In the following examples, a request is shown that requests to total male population and the male population percentage for a combination of two counties. The first example does not request any summarization and so the results for each county is shown separately. The second example requests that the data be summarized.
var request = { "data": { "datapoints": [ "dem.acs.pop.male.val", "dem.acs.pop.male.pct" ] }, "criteria": { "geography": { "combined": ["city:burlington-vt", "city:south-burlington-vt"] } } } var response = { "resultset": { "geography": "custom:custom01", "data": [ { "datapoint": "dem.acs.pop.male.val", "periods": ["2017"], "source": "acs5", "geographies": [ { "geography": "city:burlington-vt", "values": [20773] }, { "geography": "city:south-burlington-vt", "values": [8997] } ] }, { "datapoint": "dem.acs.pop.male.pct", "periods": ["2017"], "source": "acs5", "geographies": [ { "geography": "city:burlington-vt", "values": [0.4893] }, { "geography": "city:south-burlington-vt", "values": [0.4793] } ] } ] } }
In this next example, the use of the "summary" key causes the datapoints to be summarized using the appropriate method for each. The male population can simply be added; however, the combined percentage requires also knowing the combined total population, which is not one of the requested datapoints. The API will internally retrieve this additional data and correctly determine the combined percentage.
var request = { "data": { "datapoints": [ "dem.acs.pop.male.val", "dem.acs.pop.male.pct" ] }, "criteria": { "geography": { "combined": ["city:burlington-vt", "city:south-burlington-vt"] } }, "summary": "auto" } var response = { "resultset": { "geography": "custom:custom01", "summary": [ { "data": [ { "datapoint": "summarize(dem.acs.pop.male.val)", "periods": ["2017"], "source": "acs5", "values": [29770] }, { "datapoint": "summarize(dem.acs.pop.male.pct)", "periods": ["2017"], "source": "acs5", "values": [0.4862] } ] } ] } }
Note that the data is enclosed in a summary structure, which simply indicates that the data has been summarized rather than returned as individual datapoints.
Also note that the name of the datapoint is a function: summarize(dem.acs.pop.male.val). This function means that the returned result is not the datapoint itself, but rather an aggregation of the datapoint. Specifically, the summarize() function tells the API to summarize the datapoint using whatever methodology is appropriate for the datapoint.

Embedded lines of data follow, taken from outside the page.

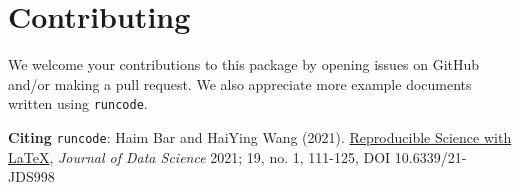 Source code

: \documentclass{ltxdoc}
\begin{document}
\section{Contributing}
\label{sec:org0730899}
We welcome your contributions to this package by opening issues on
GitHub and/or making a pull request. We also appreciate more example
documents written using \texttt{runcode}.


\textbf{Citing} \texttt{runcode}:
Haim Bar and HaiYing Wang (2021). \href{https://jds-online.org/journal/JDS/article/103/info}{Reproducible Science with \LaTeX{}},
\emph{Journal of Data Science} 2021; 19, no. 1, 111-125, DOI 10.6339/21-JDS998
\end{document}
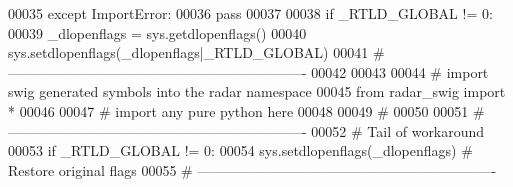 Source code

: \begin{DoxyCode}
00035     \textcolor{keywordflow}{except} ImportError:
00036     \textcolor{keywordflow}{pass}
00037 
00038 \textcolor{keywordflow}{if} \_RTLD\_GLOBAL != 0:
00039     \_dlopenflags = sys.getdlopenflags()
00040     sys.setdlopenflags(\_dlopenflags|\_RTLD\_GLOBAL)
00041 \textcolor{comment}{# ----------------------------------------------------------------}
00042 
00043 
00044 \textcolor{comment}{# import swig generated symbols into the radar namespace}
00045 \textcolor{keyword}{from} radar\_swig \textcolor{keyword}{import} *
00046 
00047 \textcolor{comment}{# import any pure python here}
00048 
00049 \textcolor{comment}{#}
00050 
00051 \textcolor{comment}{# ----------------------------------------------------------------}
00052 \textcolor{comment}{# Tail of workaround}
00053 \textcolor{keywordflow}{if} \_RTLD\_GLOBAL != 0:
00054     sys.setdlopenflags(\_dlopenflags)      \textcolor{comment}{# Restore original flags}
00055 \textcolor{comment}{# ----------------------------------------------------------------}
\end{DoxyCode}
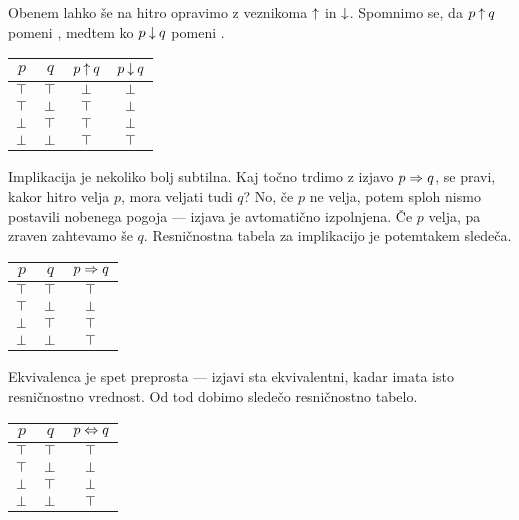                 Obenem lahko še na hitro opravimo z veznikoma $\mathbin{\uparrow}$ in $\mathbin{\downarrow}$. Spomnimo se, da $p \mathbin{\uparrow} q$ pomeni , medtem ko $p \mathbin{\downarrow} q$ pomeni .
                \begin{center}
                        \begin{tabular}{cc|cc}
                                $p$ & $q$ & $p \mathbin{\uparrow} q$ & $p \mathbin{\downarrow} q$ \\
                                \hline
                                $\top$ & $\top$ & $\bot$ & $\bot$ \\
                                $\top$ & $\bot$ & $\top$ & $\bot$ \\
                                $\bot$ & $\top$ & $\top$ & $\bot$ \\
                                $\bot$ & $\bot$ & $\top$ & $\top$
                        \end{tabular}
                \end{center}

                Implikacija je nekoliko bolj subtilna. Kaj točno trdimo z izjavo $p \Rightarrow q$, se pravi, kakor hitro velja $p$, mora veljati tudi $q$? No, če $p$ ne velja, potem sploh nismo postavili nobenega pogoja --- izjava je avtomatično izpolnjena. Če $p$ velja, pa zraven zahtevamo še $q$. Resničnostna tabela za implikacijo je potemtakem sledeča.
                \begin{center}
                        \begin{tabular}{cc|c}
                                $p$ & $q$ & $p \Rightarrow q$ \\
                                \hline
                                $\top$ & $\top$ & $\top$ \\
                                $\top$ & $\bot$ & $\bot$ \\
                                $\bot$ & $\top$ & $\top$ \\
                                $\bot$ & $\bot$ & $\top$
                        \end{tabular}
                \end{center}

                Ekvivalenca je spet preprosta --- izjavi sta ekvivalentni, kadar imata isto resničnostno vrednost. Od tod dobimo sledečo resničnostno tabelo.
                \begin{center}
                        \begin{tabular}{cc|c}
                                $p$ & $q$ & $p \Leftrightarrow q$ \\
                                \hline
                                $\top$ & $\top$ & $\top$ \\
                                $\top$ & $\bot$ & $\bot$ \\
                                $\bot$ & $\top$ & $\bot$ \\
                                $\bot$ & $\bot$ & $\top$
                        \end{tabular}
                \end{center}

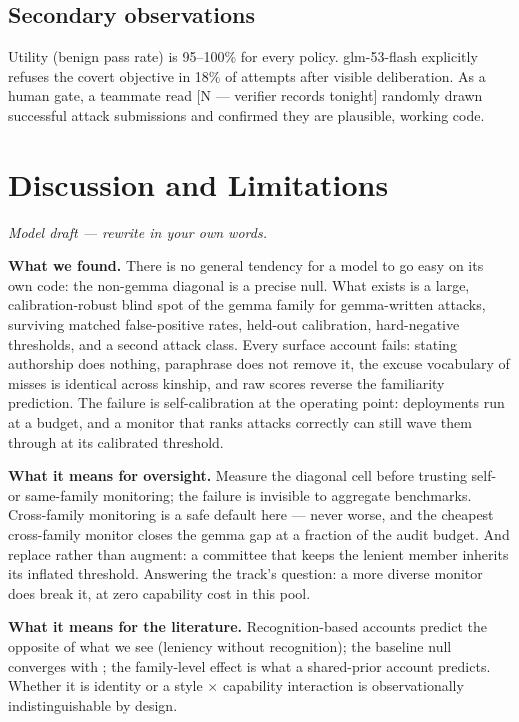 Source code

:\documentclass[11pt]{article}
\begin{document}
\subsection{Secondary observations}
Utility (benign pass rate) is 95--100\% for every policy. glm-53-flash explicitly refuses the covert objective in 18\%
of attempts after visible deliberation. As a human gate, a teammate read [N --- verifier records tonight] randomly
drawn successful attack submissions and confirmed they are plausible, working code.

\section{Discussion and Limitations}
{\footnotesize\itshape Model draft --- rewrite in your own words.\par}
\textbf{What we found.} There is no general tendency for a model to go easy on its own code: the non-gemma diagonal is
a precise null. What exists is a large, calibration-robust blind spot of the gemma family for gemma-written attacks,
surviving matched false-positive rates, held-out calibration, hard-negative thresholds, and a second attack class.
Every surface account fails: stating authorship does nothing, paraphrase does not remove it, the excuse vocabulary of
misses is identical across kinship, and raw scores reverse the familiarity prediction. The failure is self-calibration
at the operating point: deployments run at a budget, and a monitor that ranks attacks correctly can still wave them
through at its calibrated threshold.

\textbf{What it means for oversight.} Measure the diagonal cell before trusting self- or same-family monitoring; the
failure is invisible to aggregate benchmarks. Cross-family monitoring is a safe default here --- never worse, and the
cheapest cross-family monitor closes the gemma gap at a fraction of the audit budget. And replace rather than augment:
a committee that keeps the lenient member inherits its inflated threshold. Answering the track's question: a more
diverse monitor does break it, at zero capability cost in this pool.

\textbf{What it means for the literature.} Recognition-based accounts \citep{panickssery2024} predict the opposite of
what we see (leniency without recognition); the baseline null converges with \citet{khullar2026}; the family-level
effect is what a shared-prior account predicts. Whether it is identity or a style $\times$ capability interaction is
observationally indistinguishable by design.
\end{document}
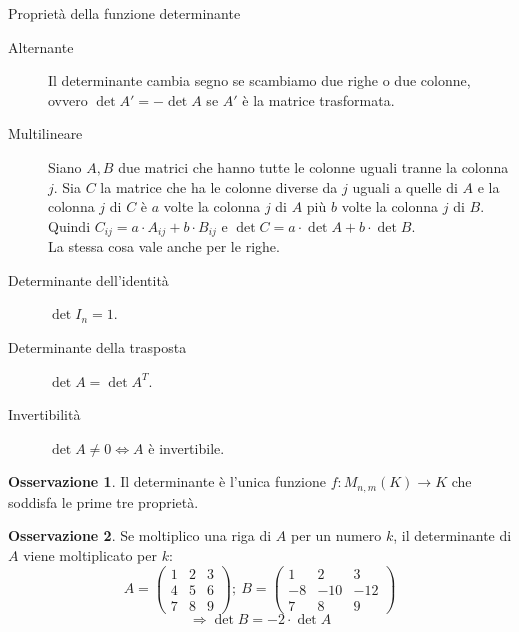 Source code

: \documentclass[a4paper]{article}
\theoremstyle{definition}
\newtheorem*{oss}{Osservazione}
\begin{document}
\begin{deff}{Proprietà della funzione determinante}{}
	\begin{description}
		\item[Alternante] Il determinante cambia segno se scambiamo due righe o due colonne, ovvero $\det A' = - \det A$ se $A'$ è la matrice trasformata.
		\item[Multilineare] Siano $A, B$ due matrici che hanno tutte le colonne uguali tranne la colonna $j$.
		Sia $C$ la matrice che ha le colonne diverse da $j$ uguali a quelle di $A$ e la colonna $j$ di $C$ è $a$ volte la colonna $j$ di $A$ più $b$ volte la colonna $j$ di $B$. \\
		Quindi $C_{ij} = a \cdot A_{ij} + b \cdot B_{ij}$ e $\det C = a \cdot \det A + b \cdot \det B$. \\
		La stessa cosa vale anche per le righe.
		\item[Determinante dell'identità] $\det I_n = 1$.
		\item[Determinante della trasposta] $\det A = \det A^T$.
		\item[Invertibilità] $\det A \ne 0 \Leftrightarrow A$ è invertibile.
	\end{description}
\end{deff}
\begin{oss}
	Il determinante è l'unica funzione $f: M_{n,m}(K) \rightarrow K$ che soddisfa le prime tre proprietà.
\end{oss}

\begin{oss}
	Se moltiplico una riga di $A$ per un numero $k$, il determinante di $A$ viene moltiplicato per $k$:
	\[A = \begin{pmatrix}
		1 & 2 & 3 \\
		4 & 5 & 6 \\
		7 & 8 & 9
	\end{pmatrix}; \ B = \begin{pmatrix}
		1 & 2 & 3 \\
		-8 & -10 & -12 \\
		7 & 8 & 9
	\end{pmatrix} \]
	\[\Rightarrow \det B = - 2 \cdot \det A\]
\end{oss}
\end{document}
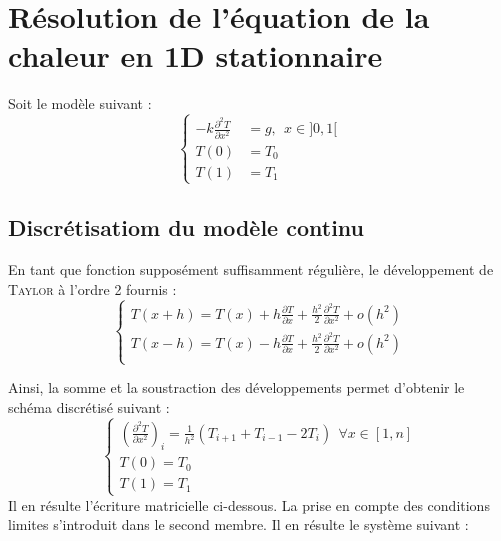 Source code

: \documentclass[12pt]{report}
\begin{document}
\section{Résolution de l'équation de la chaleur en 1D stationnaire}




Soit le modèle suivant : 
\begin{equation}
\left\{
\begin{array}{ll}
-k \frac{\partial^2 T }{\partial x^2 } &= g, ~~x \in ]0, 1[\\
T(0) &= T_0\\
T(1) &= T_1
\end{array}
\right.
\end{equation}

\subsection{Discrétisatiom du modèle continu}
En tant que fonction supposément suffisamment régulière, le développement de \textsc{Taylor} à l'ordre 2 fournis :
\begin{equation}
\left\{
\begin{array}{l}
T(x+h) = T(x) + h \frac{\partial T}{\partial x} + \frac{h^2}{2}\frac{\partial ^2 T}{\partial x^2} + o(h^2) \\ 
T(x-h) = T(x) - h \frac{\partial T}{\partial x} + \frac{h^2}{2}\frac{\partial ^2 T}{\partial x^2} + o(h^2) \\
\end{array}
\right.
\end{equation}

Ainsi, la somme et la soustraction des développements permet d'obtenir le schéma discrétisé suivant : 
\begin{equation}
\left\{
\begin{array}{l}
\left(\frac{\partial ^2 T}{\partial x^2}\right)_i = \frac{1}{h^2} \left( T_{i+1} + T_{i-1} - 2 T_i\right) ~~\forall x \in [1, n]\\
T(0) = T_0 \\
T(1) = T_1
\end{array}
\right.
\end{equation}
Il en résulte l'écriture matricielle ci-dessous. La prise en compte des conditions limites s'introduit dans le second membre.
Il en résulte le système suivant :
\end{document}
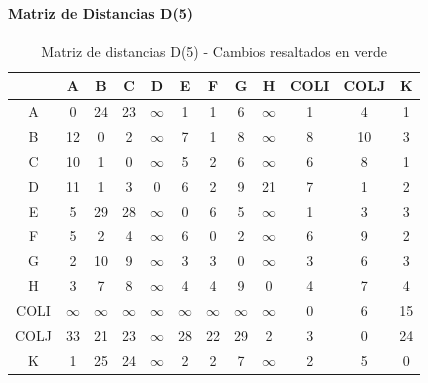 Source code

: \documentclass[12pt]{article}
\begin{document}
\paragraph{Matriz de Distancias D(5)}
\begin{table}[h!]
\centering
\begin{tabular}{|c|c|c|c|c|c|c|c|c|c|c|c|}
\hline
 & A & B & C & D & E & F & G & H & COLI & COLJ & K \\\hline
A & 0 & 24 & 23 & $\infty$ & 1 & 1 & \cellcolor{lightgreen} 6 & $\infty$ & 1 & \cellcolor{lightgreen} 4 & 1 \\\hline
B & 12 & 0 & 2 & $\infty$ & 7 & 1 & 8 & $\infty$ & \cellcolor{lightgreen} 8 & \cellcolor{lightgreen} 10 & 3 \\\hline
C & \cellcolor{lightgreen} 10 & 1 & 0 & $\infty$ & 5 & 2 & 6 & $\infty$ & \cellcolor{lightgreen} 6 & \cellcolor{lightgreen} 8 & 1 \\\hline
D & \cellcolor{lightgreen} 11 & 1 & 3 & 0 & 6 & 2 & 9 & 21 & \cellcolor{lightgreen} 7 & 1 & 2 \\\hline
E & 5 & 29 & 28 & $\infty$ & 0 & 6 & 5 & $\infty$ & 1 & 3 & 3 \\\hline
F & 5 & 2 & 4 & $\infty$ & 6 & 0 & 2 & $\infty$ & 6 & \cellcolor{lightgreen} 9 & 2 \\\hline
G & 2 & 10 & 9 & $\infty$ & 3 & 3 & 0 & $\infty$ & 3 & \cellcolor{lightgreen} 6 & 3 \\\hline
H & 3 & 7 & 8 & $\infty$ & 4 & 4 & \cellcolor{lightgreen} 9 & 0 & 4 & 7 & 4 \\\hline
COLI & $\infty$ & $\infty$ & $\infty$ & $\infty$ & $\infty$ & $\infty$ & $\infty$ & $\infty$ & 0 & 6 & 15 \\\hline
COLJ & 33 & 21 & 23 & $\infty$ & 28 & 22 & 29 & 2 & 3 & 0 & 24 \\\hline
K & 1 & 25 & 24 & $\infty$ & 2 & 2 & \cellcolor{lightgreen} 7 & $\infty$ & 2 & 5 & 0 \\\hline
\end{tabular}
\caption{Matriz de distancias D(5) - Cambios resaltados en verde}
\end{table}
\end{document}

This third example requests a summarization of the block groups within a 60-minute drive time search. If a summarization was not requested, data for each of 462 block groups would be returned. Since a summary has been requested, a single set of data is returned for the entire drive time search.
var request = { "data": { "datapoints": [ "dem.acs.pop.male.val", "dem.acs.pop.male.pct" ] }, "criteria": { "geography": { "drivetime": 60, "geographicCentroid": "city:burlington-vt" } } } var response = { "resultset": { "geography": "custom:custom01", "summary": [ { "data": [ { "datapoint": "summarize(dem.acs.pop.male.val)", "periods": ["2017"], "source": "acs5", "values": [38588] }, { "datapoint": "summarize(dem.acs.pop.male.pct)", "periods": ["2017"], "source": "acs5", "values": [0.4863] } ] } ] } }
Collection Summarization
Collections are often summarized using the API. Collections inherently return multiple rows of data for each geographic region. While the rows themselves are often useful, it is also common to want a summary of all of those rows.
In the following example, the airports within a 100-mile radius of the city of Burlington, VT are automatically summarized. Two datapoints are mentioned - trn.airport.type and trn.airport.pass. The first datapoint, trn.airport.type representing the type of airport, is not a numeric datapoint and so it is automatically treated as an aggregation group. Each time the value of this datapoint changes, an independent summary will be returned. The second datapoint, trn.airport.pass representing the annual number of passengers, is a numeric datapoint and so it is automatically summed for all airports.
var request = { "data": { "collections": [ { "collection": "trn.airport", "name": "Number of airports by type", "datapoints": [ "trn.airport.type", "trn.airport.pass", "count" ], "summary": "auto" } ] }, "criteria": { "geography": { "name": "100-mile radius from Burlington, VT", "radius": 100, "geographicCentroid": "city:burlington-vt" } } } var response = { "resultset": { "geography": "custom:100-mile radius from Burlington, VT", "data": [ { "collection": "trn.airport", "summary": [ { "group": { "trn.airport.type": "Major" }, "periods": ["2017"], "data": [ { "datapoint": "trn.airport.type", "values": ["Major"] }, { "datapoint": "summarize(trn.airport.pass)", "values": [1432793] }, { "datapoint": "count(trn.airport)", "values": [2] } ] }, { "group": { "trn.airport.type": "Regional" }, "periods": ["2017"], "data": [ { "datapoint": "trn.airport.type", "values": ["Regional"] }, { "datapoint": "summarize(trn.airport.pass)", "values": [19710] }, { "datapoint": "count(trn.airport)", "values": [2] } ] } ] } ] } }
Custom Summarization
Automatic summarization is the most convenient and foolproof way to summarize the data; however, it is also possible to request custom summarization. Custom summarization allows the use of several functions and keys to fully control the aggregation process.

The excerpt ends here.